» RECORDS FOR THE TASK:

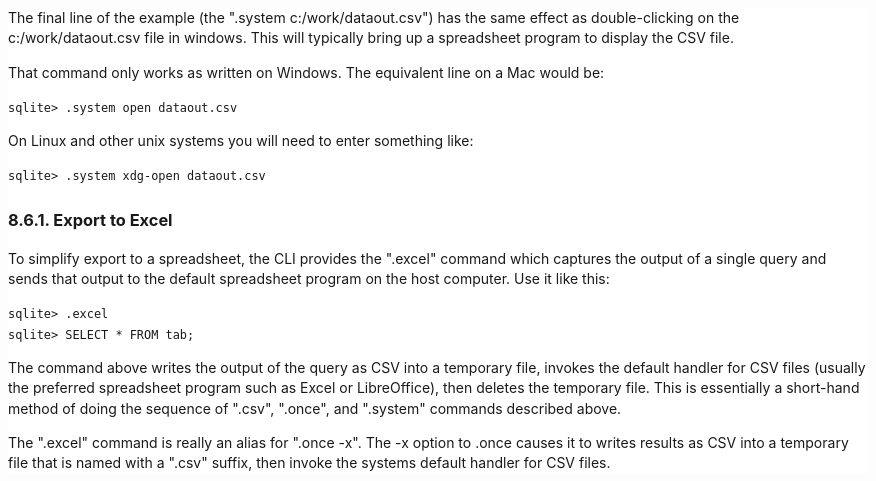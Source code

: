 

The final line of the example (the ".system c:/work/dataout.csv")
has the same effect as double\-clicking on the c:/work/dataout.csv file
in windows. This will typically bring up a spreadsheet program to display
the CSV file.



That command only works as written on Windows.
The equivalent line on a Mac would be:




```
sqlite> .system open dataout.csv

```

On Linux and other unix systems you will need to enter something like:





```
sqlite> .system xdg-open dataout.csv

```


### 8\.6\.1\.  Export to Excel


To simplify export to a spreadsheet, the CLI provides the
".excel" command which captures the output of a single query and sends
that output to the default spreadsheet program on the host computer.
Use it like this:




```
sqlite> .excel
sqlite> SELECT * FROM tab;

```


The command above writes the output of the query as CSV into a temporary
file, invokes the default handler for CSV files (usually the preferred
spreadsheet program such as Excel or LibreOffice), then deletes the
temporary file. This is essentially a short\-hand method of doing
the sequence of ".csv", ".once", and ".system" commands described above.




The ".excel" command is really an alias for ".once \-x". The \-x option
to .once causes it to writes results as CSV into a temporary file that
is named with a ".csv" suffix, then invoke the systems default handler
for CSV files.


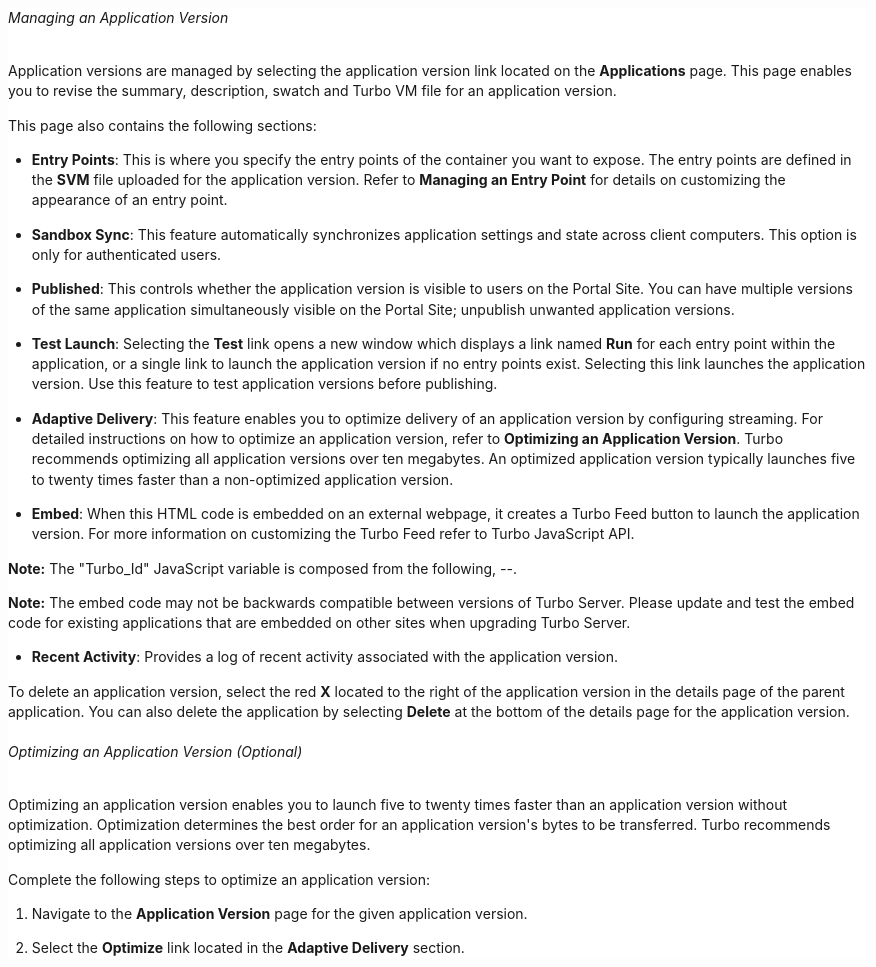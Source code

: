 ###### Managing an Application Version

Application versions are managed by selecting the application version link located on the **Applications** page. This page enables you to revise the summary, description, swatch and Turbo VM file for an application version.

This page also contains the following sections:

- **Entry Points**: This is where you specify the entry points of the container you want to expose. The entry points are defined in the **SVM** file uploaded for the application version. Refer to **Managing an Entry Point** for details on customizing the appearance of an entry point.

- **Sandbox Sync**: This feature automatically synchronizes application settings and state across client computers. This option is only for authenticated users.

- **Published**: This controls whether the application version is visible to users on the Portal Site. You can have multiple versions of the same application simultaneously visible on the Portal Site; unpublish unwanted application versions.

- **Test Launch**: Selecting the **Test** link opens a new window which displays a link named **Run** for each entry point within the application, or a single link to launch the application version if no entry points exist. Selecting this link launches the application version. Use this feature to test application versions before publishing.

- **Adaptive Delivery**: This feature enables you to optimize delivery of an application version by configuring streaming. For detailed instructions on how to optimize an application version, refer to **Optimizing an Application Version**. Turbo recommends optimizing all application versions over ten megabytes. An optimized application version typically launches five to twenty times faster than a non-optimized application version.

- **Embed**: When this HTML code is embedded on an external webpage, it creates a Turbo Feed button to launch the application version. For more information on customizing the Turbo Feed refer to Turbo JavaScript API.

**Note:** The "Turbo_Id" JavaScript variable is composed from the following, *<Application Slug>-<Major Version Number>-<Minor Version Number>*.

**Note:** The embed code may not be backwards compatible between versions of Turbo Server. Please update and test the embed code for existing applications that are embedded on other sites when upgrading Turbo Server.

- **Recent Activity**: Provides a log of recent activity associated with the application version.

To delete an application version, select the red **X** located to the right of the application version in the details page of the parent application. You can also delete the application by selecting **Delete** at the bottom of the details page for the application version.

###### Optimizing an Application Version (Optional)

Optimizing an application version enables you to launch five to twenty times faster than an application version without optimization. Optimization determines the best order for an application version's bytes to be transferred. Turbo recommends optimizing all application versions over ten megabytes.

Complete the following steps to optimize an application version:

1. Navigate to the **Application Version** page for the given application version.

2. Select the **Optimize** link located in the **Adaptive Delivery** section.
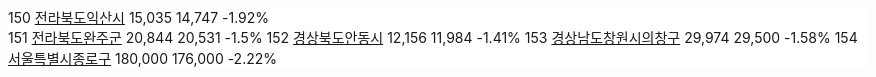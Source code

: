   <tr class="item">
    <td>150</td>
    <td><a href="/apt/전라북도익산시">전라북도익산시</a></td>
    <td>15,035</td>
    <td>14,747</td>
    <td>-1.92%</td>
  </tr>

  <tr>
    <td colspan="5">
      <script async src="https://pagead2.googlesyndication.com/pagead/js/adsbygoogle.js?client=ca-pub-3485438051770037"
          crossorigin="anonymous"></script>
      <ins class="adsbygoogle"
          style="display:block; text-align:center;"
          data-ad-layout="in-article"
          data-ad-format="fluid"
          data-ad-client="ca-pub-3485438051770037"
          data-ad-slot="2046582130"></ins>
      <script>
          (adsbygoogle = window.adsbygoogle || []).push({});
      </script>
    </td>
  </tr>            
            
  <tr class="item">
    <td>151</td>
    <td><a href="/apt/전라북도완주군">전라북도완주군</a></td>
    <td>20,844</td>
    <td>20,531</td>
    <td>-1.5%</td>
  </tr>

  <tr class="item">
    <td>152</td>
    <td><a href="/apt/경상북도안동시">경상북도안동시</a></td>
    <td>12,156</td>
    <td>11,984</td>
    <td>-1.41%</td>
  </tr>

  <tr class="item">
    <td>153</td>
    <td><a href="/apt/경상남도창원시의창구">경상남도창원시의창구</a></td>
    <td>29,974</td>
    <td>29,500</td>
    <td>-1.58%</td>
  </tr>

  <tr class="item">
    <td>154</td>
    <td><a href="/apt/서울특별시종로구">서울특별시종로구</a></td>
    <td>180,000</td>
    <td>176,000</td>
    <td>-2.22%</td>
  </tr>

» TASK TO CARRY OUT: List every line above containing the word "handler".

» RESULT OF THIS TASK:
file, invokes the default handler for CSV files (usually the preferred
is named with a ".csv" suffix, then invoke the systems default handler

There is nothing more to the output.